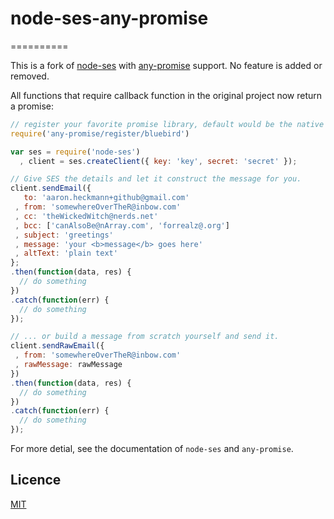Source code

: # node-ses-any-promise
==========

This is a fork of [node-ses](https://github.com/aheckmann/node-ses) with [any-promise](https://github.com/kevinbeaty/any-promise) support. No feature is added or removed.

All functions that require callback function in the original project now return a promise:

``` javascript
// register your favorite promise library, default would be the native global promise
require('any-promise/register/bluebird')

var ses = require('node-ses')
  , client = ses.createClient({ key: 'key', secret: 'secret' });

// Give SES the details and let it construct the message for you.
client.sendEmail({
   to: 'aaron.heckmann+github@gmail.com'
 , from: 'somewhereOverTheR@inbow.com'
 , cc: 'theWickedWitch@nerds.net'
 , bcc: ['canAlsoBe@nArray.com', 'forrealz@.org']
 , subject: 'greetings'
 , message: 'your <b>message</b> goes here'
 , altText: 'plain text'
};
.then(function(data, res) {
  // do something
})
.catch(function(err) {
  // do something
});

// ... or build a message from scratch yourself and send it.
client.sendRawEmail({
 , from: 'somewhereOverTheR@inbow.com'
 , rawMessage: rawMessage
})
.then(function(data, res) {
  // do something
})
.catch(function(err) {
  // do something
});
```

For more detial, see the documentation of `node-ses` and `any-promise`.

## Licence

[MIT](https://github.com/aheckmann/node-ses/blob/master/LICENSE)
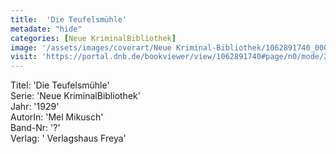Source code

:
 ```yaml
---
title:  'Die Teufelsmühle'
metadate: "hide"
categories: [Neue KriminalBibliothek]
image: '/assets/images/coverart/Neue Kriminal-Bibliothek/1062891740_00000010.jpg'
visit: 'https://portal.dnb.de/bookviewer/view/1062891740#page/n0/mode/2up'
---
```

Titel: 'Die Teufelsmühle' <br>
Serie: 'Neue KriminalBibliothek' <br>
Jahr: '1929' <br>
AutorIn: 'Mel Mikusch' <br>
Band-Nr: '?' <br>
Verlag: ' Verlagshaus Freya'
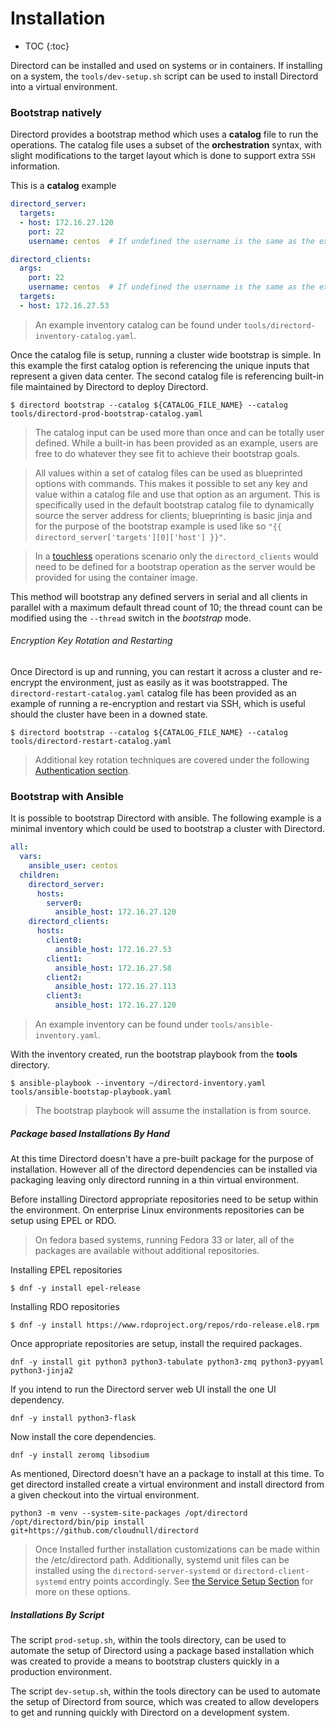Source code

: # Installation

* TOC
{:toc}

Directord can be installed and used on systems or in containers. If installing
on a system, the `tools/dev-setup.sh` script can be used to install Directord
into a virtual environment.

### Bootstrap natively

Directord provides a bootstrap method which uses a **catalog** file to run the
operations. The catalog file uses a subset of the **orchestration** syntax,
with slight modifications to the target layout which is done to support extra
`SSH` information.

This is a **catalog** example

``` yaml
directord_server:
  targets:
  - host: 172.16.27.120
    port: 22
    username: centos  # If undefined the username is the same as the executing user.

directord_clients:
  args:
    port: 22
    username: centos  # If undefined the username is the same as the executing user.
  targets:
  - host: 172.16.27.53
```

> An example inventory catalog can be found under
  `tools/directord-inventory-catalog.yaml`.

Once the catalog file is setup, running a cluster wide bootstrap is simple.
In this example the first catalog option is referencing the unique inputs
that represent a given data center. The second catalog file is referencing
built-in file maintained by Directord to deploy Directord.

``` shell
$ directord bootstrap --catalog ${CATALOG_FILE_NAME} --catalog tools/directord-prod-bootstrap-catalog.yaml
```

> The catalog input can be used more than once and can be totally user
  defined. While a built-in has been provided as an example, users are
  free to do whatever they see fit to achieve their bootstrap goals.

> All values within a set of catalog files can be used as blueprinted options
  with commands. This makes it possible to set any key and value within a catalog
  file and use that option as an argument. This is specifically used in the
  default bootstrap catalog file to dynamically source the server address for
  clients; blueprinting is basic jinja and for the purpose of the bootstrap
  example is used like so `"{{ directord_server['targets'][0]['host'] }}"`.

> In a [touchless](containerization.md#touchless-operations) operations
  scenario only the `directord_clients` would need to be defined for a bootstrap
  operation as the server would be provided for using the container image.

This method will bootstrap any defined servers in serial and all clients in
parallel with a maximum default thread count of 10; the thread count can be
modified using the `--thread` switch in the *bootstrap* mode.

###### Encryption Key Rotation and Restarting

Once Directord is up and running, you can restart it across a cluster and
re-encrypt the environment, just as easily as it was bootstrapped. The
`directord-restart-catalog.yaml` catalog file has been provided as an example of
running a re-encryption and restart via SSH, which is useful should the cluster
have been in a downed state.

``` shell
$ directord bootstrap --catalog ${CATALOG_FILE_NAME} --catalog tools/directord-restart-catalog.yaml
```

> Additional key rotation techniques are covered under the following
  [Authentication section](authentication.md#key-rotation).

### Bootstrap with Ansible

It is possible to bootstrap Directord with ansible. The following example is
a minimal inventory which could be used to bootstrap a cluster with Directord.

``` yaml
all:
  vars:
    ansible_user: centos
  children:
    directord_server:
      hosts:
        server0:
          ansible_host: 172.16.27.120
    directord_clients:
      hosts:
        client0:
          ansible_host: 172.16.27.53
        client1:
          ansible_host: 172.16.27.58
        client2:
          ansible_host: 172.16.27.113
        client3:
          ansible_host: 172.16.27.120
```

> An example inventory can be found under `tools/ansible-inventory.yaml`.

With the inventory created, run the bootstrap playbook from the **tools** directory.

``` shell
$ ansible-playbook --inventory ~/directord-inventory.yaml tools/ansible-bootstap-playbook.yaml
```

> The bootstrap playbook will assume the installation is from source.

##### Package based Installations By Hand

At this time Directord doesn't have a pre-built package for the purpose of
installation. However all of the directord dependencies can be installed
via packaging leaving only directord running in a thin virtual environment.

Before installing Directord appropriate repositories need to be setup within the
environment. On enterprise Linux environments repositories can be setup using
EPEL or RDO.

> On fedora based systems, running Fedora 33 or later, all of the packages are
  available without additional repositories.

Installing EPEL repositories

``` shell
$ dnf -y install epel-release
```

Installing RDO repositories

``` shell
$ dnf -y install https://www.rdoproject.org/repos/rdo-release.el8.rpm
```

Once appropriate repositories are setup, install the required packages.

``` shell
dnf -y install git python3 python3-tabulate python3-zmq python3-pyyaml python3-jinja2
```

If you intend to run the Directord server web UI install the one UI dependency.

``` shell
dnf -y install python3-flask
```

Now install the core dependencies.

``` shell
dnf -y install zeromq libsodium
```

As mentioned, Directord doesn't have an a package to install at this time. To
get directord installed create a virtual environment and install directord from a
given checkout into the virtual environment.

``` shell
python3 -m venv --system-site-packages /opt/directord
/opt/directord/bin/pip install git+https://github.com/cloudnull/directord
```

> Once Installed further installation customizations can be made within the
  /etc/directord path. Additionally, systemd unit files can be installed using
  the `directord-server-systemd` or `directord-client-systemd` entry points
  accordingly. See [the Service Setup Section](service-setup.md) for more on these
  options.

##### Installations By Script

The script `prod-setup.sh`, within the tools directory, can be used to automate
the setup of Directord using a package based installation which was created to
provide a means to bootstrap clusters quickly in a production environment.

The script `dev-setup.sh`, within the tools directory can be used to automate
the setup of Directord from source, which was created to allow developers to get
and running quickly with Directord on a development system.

→ PROBLEM TO WORK ON
Instructions for the copy: start at the first entry, stop after the line containing "Directord can be", keep every line exact, and drop the pictures.

→ SOLUTION FOR THIS EXERCISE
Source code

: # node-ses-any-promise
==========

This is a fork of [node-ses](https://github.com/aheckmann/node-ses) with [any-promise](https://github.com/kevinbeaty/any-promise) support. No feature is added or removed.

All functions that require callback function in the original project now return a promise:

``` javascript
// register your favorite promise library, default would be the native global promise
require('any-promise/register/bluebird')

var ses = require('node-ses')
  , client = ses.createClient({ key: 'key', secret: 'secret' });

// Give SES the details and let it construct the message for you.
client.sendEmail({
   to: 'aaron.heckmann+github@gmail.com'
 , from: 'somewhereOverTheR@inbow.com'
 , cc: 'theWickedWitch@nerds.net'
 , bcc: ['canAlsoBe@nArray.com', 'forrealz@.org']
 , subject: 'greetings'
 , message: 'your <b>message</b> goes here'
 , altText: 'plain text'
};
.then(function(data, res) {
  // do something
})
.catch(function(err) {
  // do something
});

// ... or build a message from scratch yourself and send it.
client.sendRawEmail({
 , from: 'somewhereOverTheR@inbow.com'
 , rawMessage: rawMessage
})
.then(function(data, res) {
  // do something
})
.catch(function(err) {
  // do something
});
```

For more detial, see the documentation of `node-ses` and `any-promise`.

## Licence

[MIT](https://github.com/aheckmann/node-ses/blob/master/LICENSE)
Source code

:
 ```yaml
---
title:  'Die Teufelsmühle'
metadate: "hide"
categories: [Neue KriminalBibliothek]
image: '/assets/images/coverart/Neue Kriminal-Bibliothek/1062891740_00000010.jpg'
visit: 'https://portal.dnb.de/bookviewer/view/1062891740#page/n0/mode/2up'
---
```

Titel: 'Die Teufelsmühle' <br>
Serie: 'Neue KriminalBibliothek' <br>
Jahr: '1929' <br>
AutorIn: 'Mel Mikusch' <br>
Band-Nr: '?' <br>
Verlag: ' Verlagshaus Freya'
Source code

: # Installation

* TOC
{:toc}

Directord can be installed and used on systems or in containers. If installing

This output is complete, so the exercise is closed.